Medication Adherence Behaviors of Medicare Beneficiaries

Document Type

Poster

Conference Title/Conference Publication

American Public Health Association Annual Meeting

Organization

American Public Health Association (APHA)

Location

Boston, MA

Conference Dates

November 2-6, 2013

Date of Presentation

11-3-2013

Abstract

Background: Medication adherence is crucial for positive outcomes in the management of chronic conditions. Purpose: To determine variables that impact self-reported medication adherence behaviors in an ambulatory Medicare population. Methods: Twelve community health fairs targeting Medicare beneficiaries were held in cities across Central/Northern California during the 2013 Medicare open enrollment period. Beneficiaries' demographic and health information were collected and responses to survey questions regarding medication adherence behaviors documented. Survey questions addressed how often medication is taken as directed; and if not taken as directed, the reasons were recorded. Demographic, socioeconomic and health-related factors were evaluated to see if reported adherence behaviors differed as a function of these variables. Results: Of the 647 beneficiaries who were offered Medication Therapy Management services, 574 completed the adherence questions. Of responders, 406 (70%) reported complying with medications all of the time. One hundred sixty-nine (30%) provided reasons for non-adherence, of which 73% forget to take medications, 11% did not take medications due to side effects and 10% did not think the medication was needed.
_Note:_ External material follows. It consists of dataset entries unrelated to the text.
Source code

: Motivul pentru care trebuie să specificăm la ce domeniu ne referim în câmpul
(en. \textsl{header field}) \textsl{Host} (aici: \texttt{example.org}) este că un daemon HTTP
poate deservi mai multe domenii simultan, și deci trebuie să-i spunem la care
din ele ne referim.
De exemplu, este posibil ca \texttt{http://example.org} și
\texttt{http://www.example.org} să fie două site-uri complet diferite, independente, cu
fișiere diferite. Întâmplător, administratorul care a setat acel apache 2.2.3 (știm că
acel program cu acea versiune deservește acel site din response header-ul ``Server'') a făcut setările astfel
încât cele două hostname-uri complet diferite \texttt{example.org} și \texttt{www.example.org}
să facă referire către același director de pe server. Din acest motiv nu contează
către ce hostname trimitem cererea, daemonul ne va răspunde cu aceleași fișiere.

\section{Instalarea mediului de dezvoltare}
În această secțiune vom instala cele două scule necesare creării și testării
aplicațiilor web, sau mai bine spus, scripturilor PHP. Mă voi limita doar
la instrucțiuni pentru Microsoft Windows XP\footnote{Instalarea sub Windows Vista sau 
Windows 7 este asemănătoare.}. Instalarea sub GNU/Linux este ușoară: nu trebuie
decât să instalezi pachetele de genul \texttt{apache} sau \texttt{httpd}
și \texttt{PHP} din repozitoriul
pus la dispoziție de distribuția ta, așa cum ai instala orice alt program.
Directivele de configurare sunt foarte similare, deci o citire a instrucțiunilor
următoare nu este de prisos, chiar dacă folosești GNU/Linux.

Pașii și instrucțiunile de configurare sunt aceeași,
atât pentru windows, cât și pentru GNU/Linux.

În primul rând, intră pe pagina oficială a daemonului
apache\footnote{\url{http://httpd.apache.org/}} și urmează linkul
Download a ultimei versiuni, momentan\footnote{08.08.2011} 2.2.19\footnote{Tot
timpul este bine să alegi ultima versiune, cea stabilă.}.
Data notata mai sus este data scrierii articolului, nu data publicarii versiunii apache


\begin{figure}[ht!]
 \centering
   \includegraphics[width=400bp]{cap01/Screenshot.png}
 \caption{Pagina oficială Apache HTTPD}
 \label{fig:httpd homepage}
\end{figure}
Lower self-reported adherence rates are associated with difficulty paying for medication (p=0.01), presence of a medication-related problem (p=0.008), and self-reported asthma (p=0.007), allergic rhinitis (p=0.002), gastro-esophageal reflux disease (p=0.005) or anxiety (p=0.01). Conclusions: Improved medication adherence is essential for optimal therapeutic outcomes in Medicare beneficiaries. Mechanisms to enhance adherence include medication reminders, elimination of cost barriers, identification and resolution of side effects or other medication-related problems and improved education about pharmacologic management of chronic conditions.